Defendant advocates for use of a heightened standard for granting mandatory injunctive relief, charactering the
request for reinstatement of their Master Memberships pending outcome of this action as mandatory rather than
prohibitory. See Kikumura v. Hurley, 242 F.3d 950, 955 10th Cir. 2001)(setting forth the types of injunctions that
are disfavored and thus are subject to heightened burden). The Court need not decide whether this heightened
standard applies, however, because Plaintiffs have failed to meet the lesser standard.
The irreparable harm requirement is the “single most important prerequisite
for the issuance of a preliminary injunction.” Dominion Video Satellite v.
Echostar Satellite Corp., 356 F.3d 1256, 1260–61 (10th Cir. 2004).
“[M]erely serious or substantial” harm is not “irreparable” harm. Prairie
Band of Potawatomi Indians v. Pierce, 253 F.3d 1234, 1250 (10th Cir.2001)
(quotation omitted). Rather, to constitute irreparable harm, “an injury must
be certain, great, actual and not theoretical.” Heideman v. South Salt Lake
City, 348 F.3d 1182, 1189 (10th Cir. 2003) (internal citations omitted).
Additionally, a plaintiff can meet this requirement only by demonstrating “a
significant risk that he or she will experience harm that cannot be
compensated after the fact by monetary damages.” Greater Yellowstone
Coal. v. Flowers, 321 F.3d 1250, 1258 (10th Cir. 2003) (emphasis added).
“It is...well settled that simple economic loss usually does not, in and of itself,
constitute irreparable harm,” as such losses are compensable by monetary
damages. Heideman, 348 F.3d at 1189.
Intelligent Office System, LLC v. Virtualink Canada, LTD., 2016 WL 687348, *5 (D.Colo.
Feb. 18, 2016). Plaintiffs are not barred from playing golf at Rose Creek as the situation
currently stands. They are free to play as non-member/open play participants at Rose Creek
or other golf courses or to pay the monthly membership fee and join Rose Creek. In the
event they ultimately prevail, each Plaintiff will be entitled to recover their damages from
January 1, 2017 until the time of judgment in their favor. Despite the affidavits of Faye
Haynie, Vicki Eckerd, and Penny Hammack, regarding the loss of the Lady Bug
Tournament, which has apparently already been cancelled and thus cannot be remedied by
an injunction, the Court finds that the inability to participate in the Women’s Golf
Association at Rose Creek insufficient to establish irreparable harm sufficient to warrant
injunctive relief.3 The remaining Plaintiffs present no evidence in support of their
contention of irreparable harm, and the Court is unable on the current record to conclude
Because the tournament has already been cancelled, an injunction is not appropriate, as injunctions are not
designed to remedy past harm. See Schrier v. University of Colorado, 427 F.3d 1253, 1267 (10th Cir. 2005).
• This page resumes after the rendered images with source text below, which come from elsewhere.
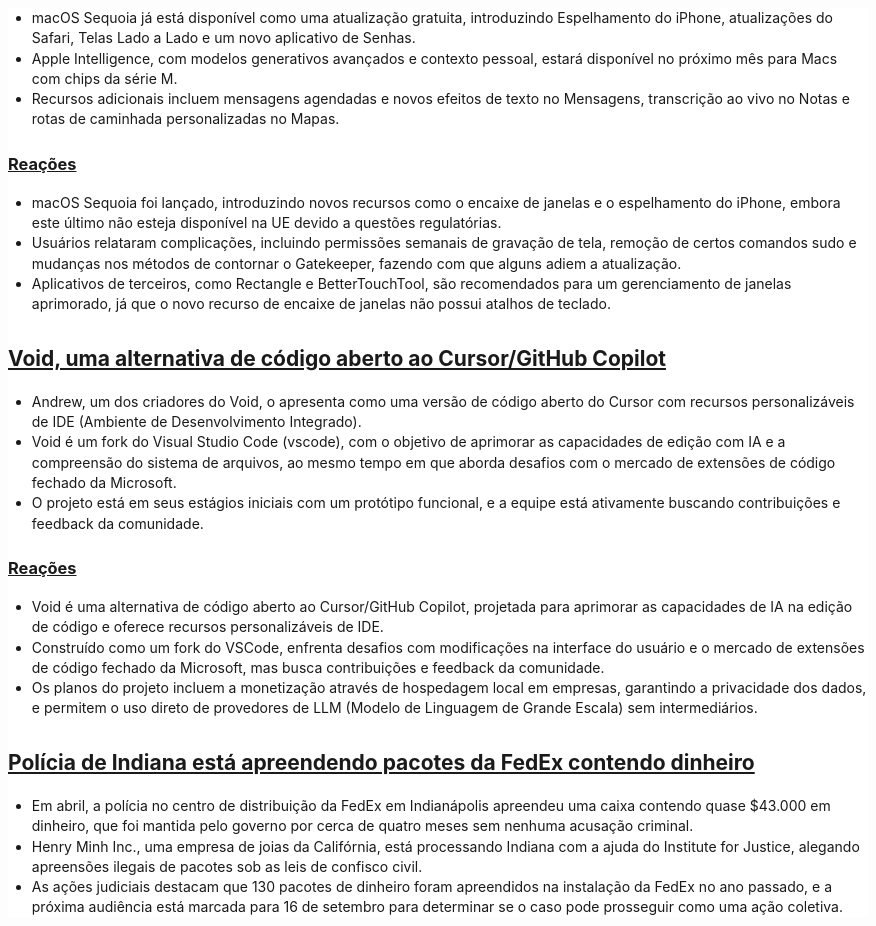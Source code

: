 - macOS Sequoia já está disponível como uma atualização gratuita, introduzindo Espelhamento do iPhone, atualizações do Safari, Telas Lado a Lado e um novo aplicativo de Senhas.
- Apple Intelligence, com modelos generativos avançados e contexto pessoal, estará disponível no próximo mês para Macs com chips da série M.
- Recursos adicionais incluem mensagens agendadas e novos efeitos de texto no Mensagens, transcrição ao vivo no Notas e rotas de caminhada personalizadas no Mapas.

### [Reações](https://news.ycombinator.com/item?id=41559761)

- macOS Sequoia foi lançado, introduzindo novos recursos como o encaixe de janelas e o espelhamento do iPhone, embora este último não esteja disponível na UE devido a questões regulatórias.
- Usuários relataram complicações, incluindo permissões semanais de gravação de tela, remoção de certos comandos sudo e mudanças nos métodos de contornar o Gatekeeper, fazendo com que alguns adiem a atualização.
- Aplicativos de terceiros, como Rectangle e BetterTouchTool, são recomendados para um gerenciamento de janelas aprimorado, já que o novo recurso de encaixe de janelas não possui atalhos de teclado.

## [Void, uma alternativa de código aberto ao Cursor/GitHub Copilot](https://github.com/voideditor/void)

- Andrew, um dos criadores do Void, o apresenta como uma versão de código aberto do Cursor com recursos personalizáveis de IDE (Ambiente de Desenvolvimento Integrado).
- Void é um fork do Visual Studio Code (vscode), com o objetivo de aprimorar as capacidades de edição com IA e a compreensão do sistema de arquivos, ao mesmo tempo em que aborda desafios com o mercado de extensões de código fechado da Microsoft.
- O projeto está em seus estágios iniciais com um protótipo funcional, e a equipe está ativamente buscando contribuições e feedback da comunidade.

### [Reações](https://news.ycombinator.com/item?id=41563958)

- Void é uma alternativa de código aberto ao Cursor/GitHub Copilot, projetada para aprimorar as capacidades de IA na edição de código e oferece recursos personalizáveis de IDE.
- Construído como um fork do VSCode, enfrenta desafios com modificações na interface do usuário e o mercado de extensões de código fechado da Microsoft, mas busca contribuições e feedback da comunidade.
- Os planos do projeto incluem a monetização através de hospedagem local em empresas, garantindo a privacidade dos dados, e permitem o uso direto de provedores de LLM (Modelo de Linguagem de Grande Escala) sem intermediários.

## [Polícia de Indiana está apreendendo pacotes da FedEx contendo dinheiro](https://www.indystar.com/story/news/local/2024/08/13/california-jewelry-business-sues-indiana-over-seized-cash-fedex-henry-minh-inc/74788610007/)

- Em abril, a polícia no centro de distribuição da FedEx em Indianápolis apreendeu uma caixa contendo quase $43.000 em dinheiro, que foi mantida pelo governo por cerca de quatro meses sem nenhuma acusação criminal.
- Henry Minh Inc., uma empresa de joias da Califórnia, está processando Indiana com a ajuda do Institute for Justice, alegando apreensões ilegais de pacotes sob as leis de confisco civil.
- As ações judiciais destacam que 130 pacotes de dinheiro foram apreendidos na instalação da FedEx no ano passado, e a próxima audiência está marcada para 16 de setembro para determinar se o caso pode prosseguir como uma ação coletiva.
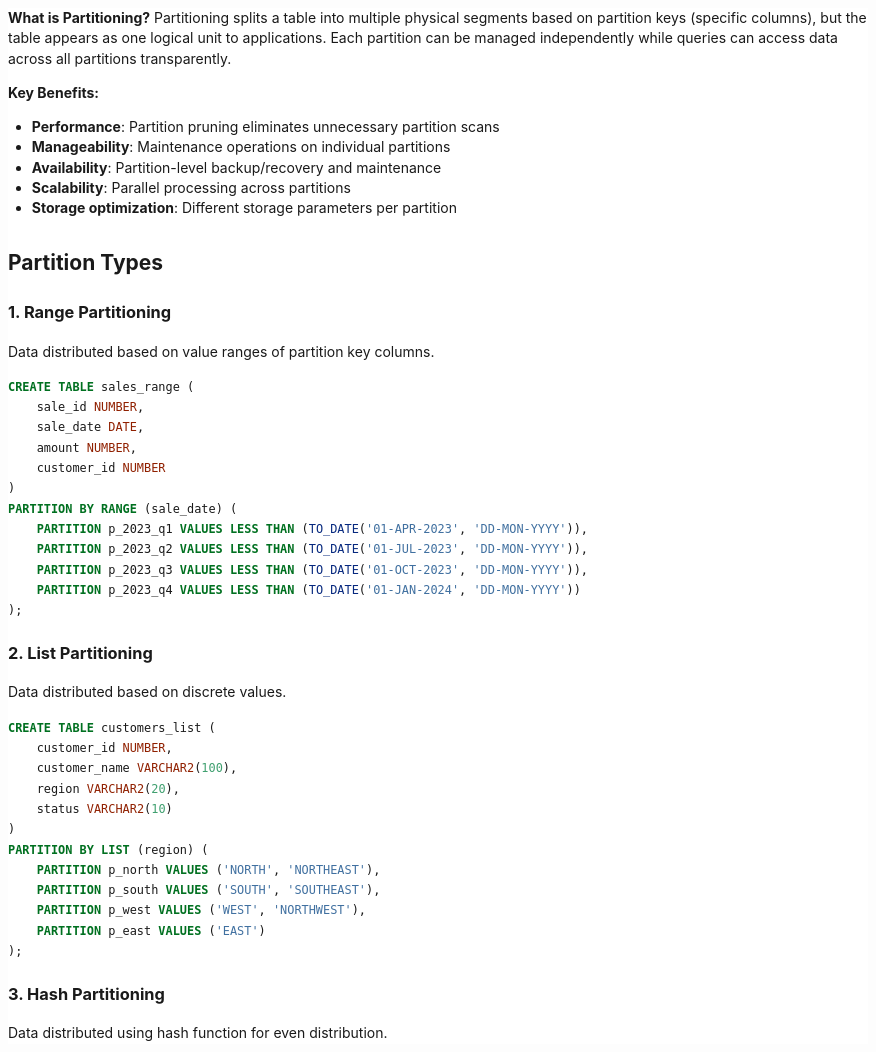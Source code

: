 
**What is Partitioning?**
Partitioning splits a table into multiple physical segments based on partition keys (specific columns), but the table appears as one logical unit to applications. Each partition can be managed independently while queries can access data across all partitions transparently.

**Key Benefits:**
- **Performance**: Partition pruning eliminates unnecessary partition scans
- **Manageability**: Maintenance operations on individual partitions
- **Availability**: Partition-level backup/recovery and maintenance
- **Scalability**: Parallel processing across partitions
- **Storage optimization**: Different storage parameters per partition

## Partition Types

### 1. Range Partitioning
Data distributed based on value ranges of partition key columns.

```sql
CREATE TABLE sales_range (
    sale_id NUMBER,
    sale_date DATE,
    amount NUMBER,
    customer_id NUMBER
)
PARTITION BY RANGE (sale_date) (
    PARTITION p_2023_q1 VALUES LESS THAN (TO_DATE('01-APR-2023', 'DD-MON-YYYY')),
    PARTITION p_2023_q2 VALUES LESS THAN (TO_DATE('01-JUL-2023', 'DD-MON-YYYY')),
    PARTITION p_2023_q3 VALUES LESS THAN (TO_DATE('01-OCT-2023', 'DD-MON-YYYY')),
    PARTITION p_2023_q4 VALUES LESS THAN (TO_DATE('01-JAN-2024', 'DD-MON-YYYY'))
);
```

### 2. List Partitioning
Data distributed based on discrete values.

```sql
CREATE TABLE customers_list (
    customer_id NUMBER,
    customer_name VARCHAR2(100),
    region VARCHAR2(20),
    status VARCHAR2(10)
)
PARTITION BY LIST (region) (
    PARTITION p_north VALUES ('NORTH', 'NORTHEAST'),
    PARTITION p_south VALUES ('SOUTH', 'SOUTHEAST'),
    PARTITION p_west VALUES ('WEST', 'NORTHWEST'),
    PARTITION p_east VALUES ('EAST')
);
```

### 3. Hash Partitioning
Data distributed using hash function for even distribution.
that such harm exists or is imminent. In light of Plaintiffs’ failure to establish irreparable
harm, the Court need not analyze the remaining equitable factors.
For the reasons set forth herein, the Court concludes that Plaintiffs are not entitled
to preliminary injunctive relief having failed to establish irreparable harm. As such, the
Court hereby DENIES Plaintiffs’ motion. The Court, however, hereby orders Defendant to
inform the Court within twenty-four hours of any offer to purchase Tour 18 or any of the
assets related to Rose Creek or of any letter of intent with regard to the course or the related
property owned by Tour18. The Court will conduct a Status and Scheduling Conference
on April 6, 2017, at 10:00 a.m. the Joint Status/Schedule Report and Discovery Plan (one
document) shall be filed not later than Thursday March 30, 2017.
IT IS SO ORDERED this 15th day of February 2017.